Wherever the word "especificar" occurs in the lines below, copy the whole line.

_ _ _ _ _

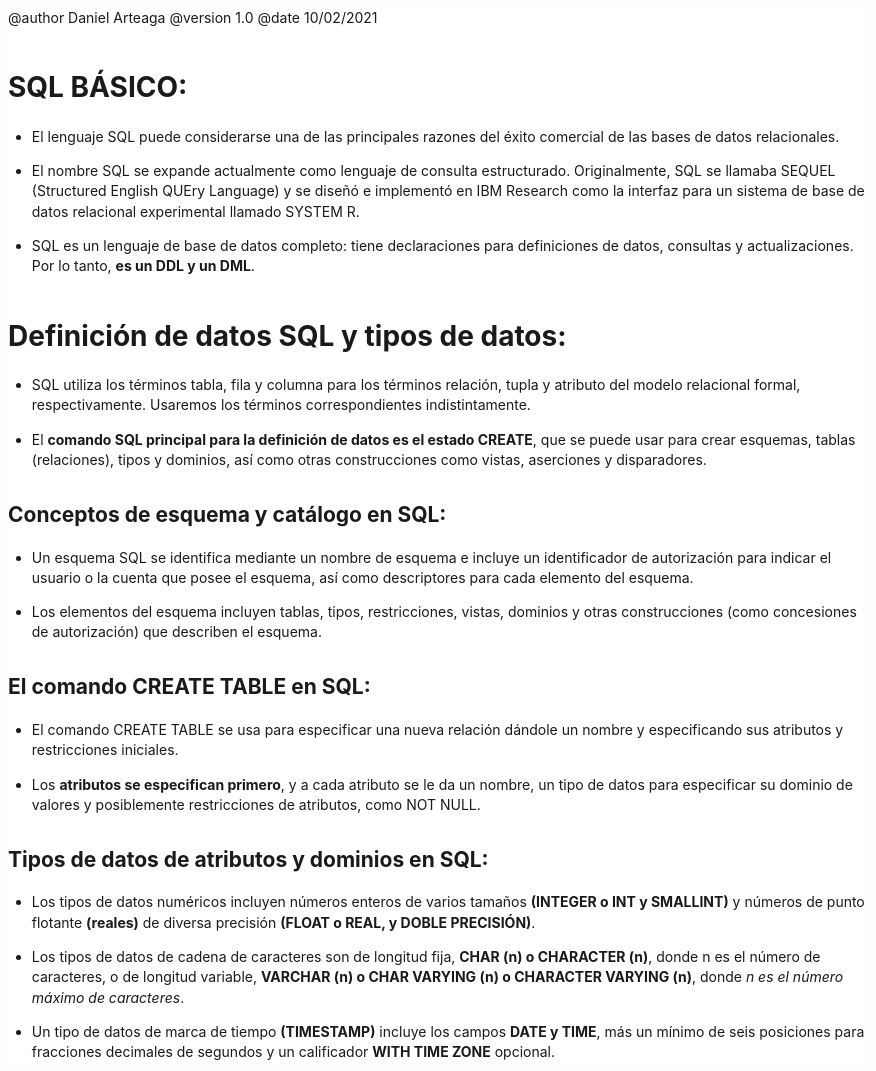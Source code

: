 @author Daniel Arteaga
@version 1.0
@date 10/02/2021

SQL BÁSICO:
===========

- El lenguaje SQL puede considerarse una de las principales razones del éxito comercial de las bases de datos relacionales.

- El nombre SQL se expande actualmente como lenguaje de consulta estructurado. Originalmente, SQL se llamaba SEQUEL (Structured English QUEry Language) y se diseñó e implementó en IBM Research como la interfaz para un sistema de base de datos relacional experimental llamado SYSTEM R. 

- SQL es un lenguaje de base de datos completo: tiene declaraciones para definiciones de datos, consultas y actualizaciones. Por lo tanto, **es un DDL y un DML**.

Definición de datos SQL y tipos de datos:
=========================================

- SQL utiliza los términos tabla, fila y columna para los términos relación, tupla y atributo del modelo relacional formal, respectivamente. Usaremos los términos correspondientes indistintamente.

- El **comando SQL principal para la definición de datos es el estado CREATE**, que se puede usar para crear esquemas, tablas (relaciones), tipos y dominios, así como otras construcciones como vistas, aserciones y disparadores.

Conceptos de esquema y catálogo en SQL:
----------------------------------------

- Un esquema SQL se identifica mediante un nombre de esquema e incluye un identificador de autorización para indicar el usuario o la cuenta que posee el esquema, así como descriptores para cada elemento del esquema.

- Los elementos del esquema incluyen tablas, tipos, restricciones, vistas, dominios y otras construcciones (como concesiones de autorización) que describen el esquema.

El comando CREATE TABLE en SQL:
--------------------------------

- El comando CREATE TABLE se usa para especificar una nueva relación dándole un nombre y especificando sus atributos y restricciones iniciales.

- Los **atributos se especifican primero**, y a cada atributo se le da un nombre, un tipo de datos para especificar su dominio de valores y posiblemente restricciones de atributos, como NOT NULL. 

Tipos de datos de atributos y dominios en SQL:
-----------------------------------------------

- Los tipos de datos numéricos incluyen números enteros de varios tamaños **(INTEGER o INT y SMALLINT)** y números de punto flotante **(reales)** de diversa precisión **(FLOAT o REAL, y DOBLE PRECISIÓN)**. 

- Los tipos de datos de cadena de caracteres son de longitud fija, **CHAR (n) o CHARACTER (n)**, donde n es el número de caracteres, o de longitud variable, **VARCHAR (n) o CHAR VARYING (n) o CHARACTER VARYING (n)**, donde *n es el número máximo de caracteres*.

- Un tipo de datos de marca de tiempo **(TIMESTAMP)** incluye los campos **DATE y TIME**, más un mínimo de seis posiciones para fracciones decimales de segundos y un calificador **WITH TIME ZONE** opcional.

_ _ _ _ _

_REPLY TO THE EXERCISE:_
- El comando CREATE TABLE se usa para especificar una nueva relación dándole un nombre y especificando sus atributos y restricciones iniciales.
- Los **atributos se especifican primero**, y a cada atributo se le da un nombre, un tipo de datos para especificar su dominio de valores y posiblemente restricciones de atributos, como NOT NULL. 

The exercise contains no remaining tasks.